In 1988, he attended the University of La Réunion in order to apply for a Tamil Language License, which he did not obtain. In 2000, returned to university to follow a literature course.
Then, he did a license of Education Science, a DESS (SIFA), DEA (Contemporary History) before ending with a Doctorae of Contemporary History under Pr. Sudel Fuma's supervision. It was on November 26, 2012, when he presented his thesis.

== Career ==

He first started in Labuse Radio (owning by the ex-mayor Cassam Moussa), then he was a freelance journalist in Journal de L'île. But, this environment gathering numerous professionals didn't open up journalism doors as easily as it could have been. In 1988, he worked for the journal :fr:Témoignage. It took him four years before getting his first press card that made him acknowledged by the journalism world. As he said, he had to cover some local and regional events before being accepted by the profession. In 1989, he covered – for Korail Radio – Pope Jean-Paul II and PM Michel Rocard's venues in the island. Throughout this year, he also covered the repatriation to South Africa of the mercenary Bob Denard at Moroni Airport.
In 1991, as his colleagues he was surprised by Chaudron social events. He was covering these events for Korail Radio while the newspaper Le Mauricien called on his service as well. Following these reports, he finally start to work for RFO (Radio France Outre-Mer) which today is Réunion Première (Groupe France Télévision).

== Publications ==

To a regional scale, his publications have enlightened the Indo-Reunionese legacy. Nalgon, le bal tamoul à La Réunion has led the world culture houses to be interested in Tamil Bal, Nalgon. Thus, the group La sapel la mizer teamed up in Paris. La Galaxie des noms malbars allowed him to be quoted in a work directed by the University of Johns Hopkins.
His first academic dissertation brought him to his family's origin through research at the Archives and to some countries that have welcomed the Indian diaspora. Finally, this study will be published by Éditions Azalées in October 1999. This book is an ethno-historical essay but as well a memorial on the Tamil jeweler families that have settled up in Mauritius, South Africa and French oversea territories.

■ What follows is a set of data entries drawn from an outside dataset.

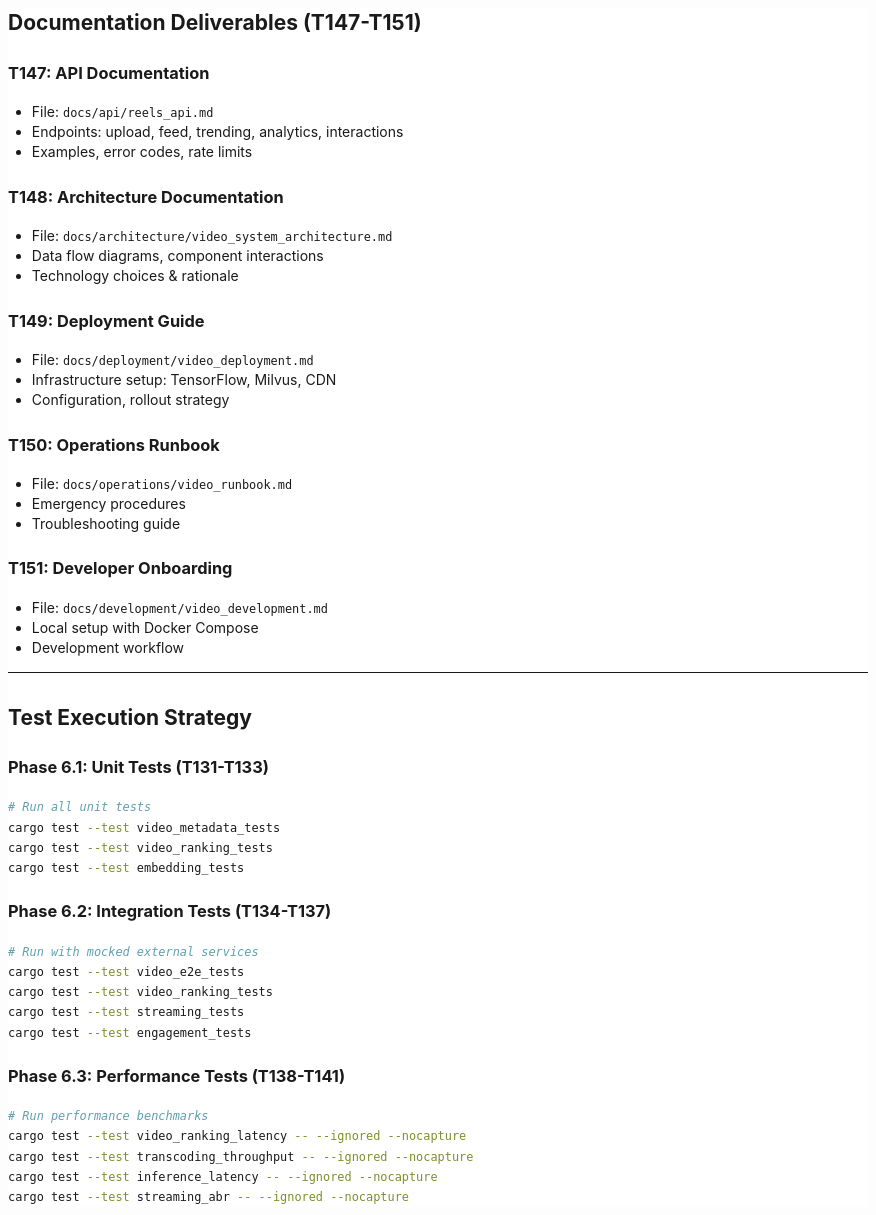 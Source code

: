 ## Documentation Deliverables (T147-T151)

### T147: API Documentation
- File: `docs/api/reels_api.md`
- Endpoints: upload, feed, trending, analytics, interactions
- Examples, error codes, rate limits

### T148: Architecture Documentation
- File: `docs/architecture/video_system_architecture.md`
- Data flow diagrams, component interactions
- Technology choices & rationale

### T149: Deployment Guide
- File: `docs/deployment/video_deployment.md`
- Infrastructure setup: TensorFlow, Milvus, CDN
- Configuration, rollout strategy

### T150: Operations Runbook
- File: `docs/operations/video_runbook.md`
- Emergency procedures
- Troubleshooting guide

### T151: Developer Onboarding
- File: `docs/development/video_development.md`
- Local setup with Docker Compose
- Development workflow

---

## Test Execution Strategy

### Phase 6.1: Unit Tests (T131-T133)
```bash
# Run all unit tests
cargo test --test video_metadata_tests
cargo test --test video_ranking_tests
cargo test --test embedding_tests
```

### Phase 6.2: Integration Tests (T134-T137)
```bash
# Run with mocked external services
cargo test --test video_e2e_tests
cargo test --test video_ranking_tests
cargo test --test streaming_tests
cargo test --test engagement_tests
```

### Phase 6.3: Performance Tests (T138-T141)
```bash
# Run performance benchmarks
cargo test --test video_ranking_latency -- --ignored --nocapture
cargo test --test transcoding_throughput -- --ignored --nocapture
cargo test --test inference_latency -- --ignored --nocapture
cargo test --test streaming_abr -- --ignored --nocapture
```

- Nalgon, le bal tamoul à La Réunion, éd. Azalées, 1999
- Histoire des bijoutiers indiens de La Réunion, 1999, Azalées éditions, 160 pages
- Identités et Représentations des Indiens à La Réunion au XIX^{e} siècle, 12 pages, Grahter, 2002
- Journal d'un Réunionnais en Inde, éd. Azalées, 2003
- La Galaxie des noms malbar, Jean-Régis Ramsamy-Nadarassin, Az. éd, Sainte-Marie, 2006
- La turquoise, l'aventure des Réunionnais d'origine indienne, 2014

== Links with India ==

Moreover, his works, he keeps searching over Reunion-Mauritius-India. In 2007, he created the ODI with the publisher Christian Vittori, and the researchers Gilles Sagodira, Thierry Imidi-Maavouba and Véronique Smith. Although initiated in Jawaharlal Nehru University, by Ajay Dubey, the one in Reunion Island deeply wants to keep its local identity. ODI Reunion contributes to research and over all to link up Indian and Reunionese's researchers. Frequently, students collaborate with ODI Réunion. In 2009, an exposition of photographies of Indian indentured servant was organised in Chennai.
In 2012, ODI Reunion organised its first international gathering, under supervision of LUniversité de La Réunion. Furthermore, Jean-Régis Ramsamy was chosen by India to speak for Reunionese Diaspora during the PBD (Prâvasi Bharatiya Divas). This major annual gathering event has gathered 1500 former administratives in the Indian capitol, New-Delhi. Also, he spoke in South Africa in 2010, in Mauritius in 2012 and in Guadeloupe in 2013. On January 9, 2021, he received the Pravasi Bharatiya Samman.